Contributed by: Derek Totten
…a good balance of science and fun!
- Simple machines help objects to move.
- Simple machines and mechanisms make life easier and/or more enjoyable for humans.
Curriculum Connection: Grade 3: Structures and Mechanisms
Inquiry Skills Used
This is a research activity where students will explore how a mechanism can be adjusted to make movement easier.
Students should be reminded not to overload the mass in the bag as the metre stick could break and subsequent injury may then occur. Remind students not to place their feet under the load on the metre stick.
This activity involves student discovery of the various ways to strengthen materials as well as an introduction to simple levers. A metre stick serves as an introduction to both of these concepts in a simple, yet effective investigation.
What You Need
- Metre sticks
- Plastic grocery bags with some mass (blocks or books) inside it
- Large paper clips
- Fulcrum (a piece of doweling or a tin can work well)
What to Do
- Ahead of time, drill a hole in one end of the metre sticks (large enough to hook a paper clip through). Introduce the metre sticks to the class and invite student pairs to hold the metre sticks between themselves. Explain that normally you use the metre stick to measure lines, but today you will be measuring strength and force.
- Have the students choose a classroom object (e.g., book) and, with your approval, balance it on the metre stick between them. Were some objects easier to balance? Why? Did the manner in which they held the metre stick make a difference? Could they balance more than one object on the metre stick at a time?
- Give each group a plastic grocery bag and have them insert the metre stick through the handles of the bag, placing the bag in the middle of the metre stick. The metre stick should be held in their hands exactly as it was earlier in the lesson (markings towards the floor and ceiling).
- Have each group place an item into the bag then lift the bag off the floor. Supporting an object should be much easier with the aid of the bag. Have students observe their metre sticks, noting the sag in the middle. Add another item to see the sag become more evident.
- Have the students twist the metre stick in their hands so that the markings are now facing the walls. What did they notice? If any of them have unfinished basements at home, ask them to recall the wooden supports in the rafters (ceiling). How do they look? Why are they placed this way (flat or its edge)?
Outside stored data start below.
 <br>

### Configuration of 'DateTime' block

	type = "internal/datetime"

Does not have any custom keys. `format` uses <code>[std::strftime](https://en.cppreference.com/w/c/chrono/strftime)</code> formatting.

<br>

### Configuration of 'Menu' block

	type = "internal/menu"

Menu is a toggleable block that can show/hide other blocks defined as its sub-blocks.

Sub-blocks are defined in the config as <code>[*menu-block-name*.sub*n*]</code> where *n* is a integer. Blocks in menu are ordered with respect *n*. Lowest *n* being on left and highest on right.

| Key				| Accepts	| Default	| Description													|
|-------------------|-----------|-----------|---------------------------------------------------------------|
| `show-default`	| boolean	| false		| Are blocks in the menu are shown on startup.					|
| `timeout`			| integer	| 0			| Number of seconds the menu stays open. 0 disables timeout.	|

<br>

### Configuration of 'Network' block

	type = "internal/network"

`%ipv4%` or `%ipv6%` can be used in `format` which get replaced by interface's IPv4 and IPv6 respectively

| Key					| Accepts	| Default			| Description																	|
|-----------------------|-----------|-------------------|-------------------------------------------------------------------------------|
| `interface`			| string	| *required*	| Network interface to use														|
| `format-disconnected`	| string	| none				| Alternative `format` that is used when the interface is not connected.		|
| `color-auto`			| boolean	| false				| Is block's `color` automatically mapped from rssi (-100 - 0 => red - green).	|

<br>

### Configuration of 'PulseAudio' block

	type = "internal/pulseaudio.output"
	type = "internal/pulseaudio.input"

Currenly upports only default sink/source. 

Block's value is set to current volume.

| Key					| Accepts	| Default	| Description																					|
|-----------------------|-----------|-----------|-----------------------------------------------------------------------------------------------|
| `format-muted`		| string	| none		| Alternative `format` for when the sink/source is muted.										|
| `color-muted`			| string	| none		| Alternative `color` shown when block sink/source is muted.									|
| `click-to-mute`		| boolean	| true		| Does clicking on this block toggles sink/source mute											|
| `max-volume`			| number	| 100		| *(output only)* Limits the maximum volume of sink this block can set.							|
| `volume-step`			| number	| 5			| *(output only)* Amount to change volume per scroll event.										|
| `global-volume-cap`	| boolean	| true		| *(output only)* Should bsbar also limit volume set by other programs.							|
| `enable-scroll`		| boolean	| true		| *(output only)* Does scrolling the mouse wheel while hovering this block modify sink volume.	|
- Now introduce the challenge of lifting the bag with only one person. This should be done as though they are holding a fishing rod.
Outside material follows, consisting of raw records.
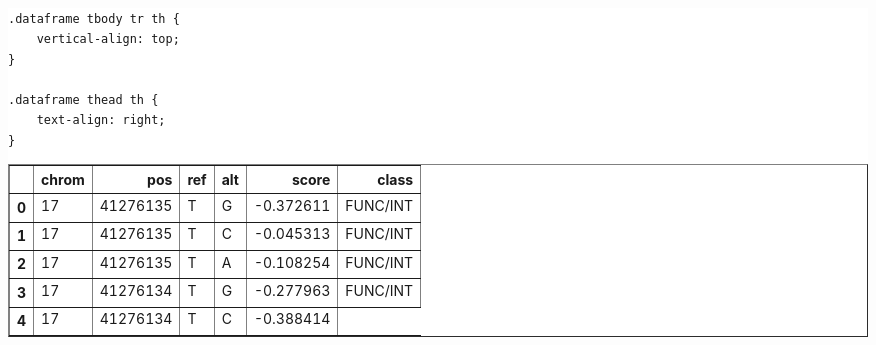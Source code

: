     .dataframe tbody tr th {
        vertical-align: top;
    }

    .dataframe thead th {
        text-align: right;
    }
</style>
<table border="1" class="dataframe">
  <thead>
    <tr style="text-align: right;">
      <th></th>
      <th>chrom</th>
      <th>pos</th>
      <th>ref</th>
      <th>alt</th>
      <th>score</th>
      <th>class</th>
    </tr>
  </thead>
  <tbody>
    <tr>
      <th>0</th>
      <td>17</td>
      <td>41276135</td>
      <td>T</td>
      <td>G</td>
      <td>-0.372611</td>
      <td>FUNC/INT</td>
    </tr>
    <tr>
      <th>1</th>
      <td>17</td>
      <td>41276135</td>
      <td>T</td>
      <td>C</td>
      <td>-0.045313</td>
      <td>FUNC/INT</td>
    </tr>
    <tr>
      <th>2</th>
      <td>17</td>
      <td>41276135</td>
      <td>T</td>
      <td>A</td>
      <td>-0.108254</td>
      <td>FUNC/INT</td>
    </tr>
    <tr>
      <th>3</th>
      <td>17</td>
      <td>41276134</td>
      <td>T</td>
      <td>G</td>
      <td>-0.277963</td>
      <td>FUNC/INT</td>
    </tr>
    <tr>
      <th>4</th>
      <td>17</td>
      <td>41276134</td>
      <td>T</td>
      <td>C</td>
      <td>-0.388414</td>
- Next, help them to set up a first class lever with the fulcrum placed in the middle of the metre stick. Attach a paper clip (like a hook) through the hole in the end of the metre stick to allow the bag to be easily attached. Having the bag hanging over the edge of a desk or table also works well. Have the students try lifting the load by pushing down on their end of the metre stick (lever). They should try different fulcrum locations until they can make some generalizations.
- Does adjusting the fulcrum affect the distance that the lever moves? Students can record their experience in a picture or diagram.
Where to Go from Here?
Introduce students to 2nd and 3rd class levers. Take the class outside to the teeter totter as a performance task. They can use what they know about levers and balance to carefully place an uneven amount of children on a single teeter totter and balance it.
Does adjusting the fulcrum affect the distance that the lever moves?
Explore how humankind has used this technology to create work saving devices.
Cross Curricular Connections
- Have the students write a story about how a group of children found a buried treasure in the school yard by moving a huge boulder using a simple lever.
- This activity also incorporates visual arts when producing a three-dimensional work of art that communicates a specific idea.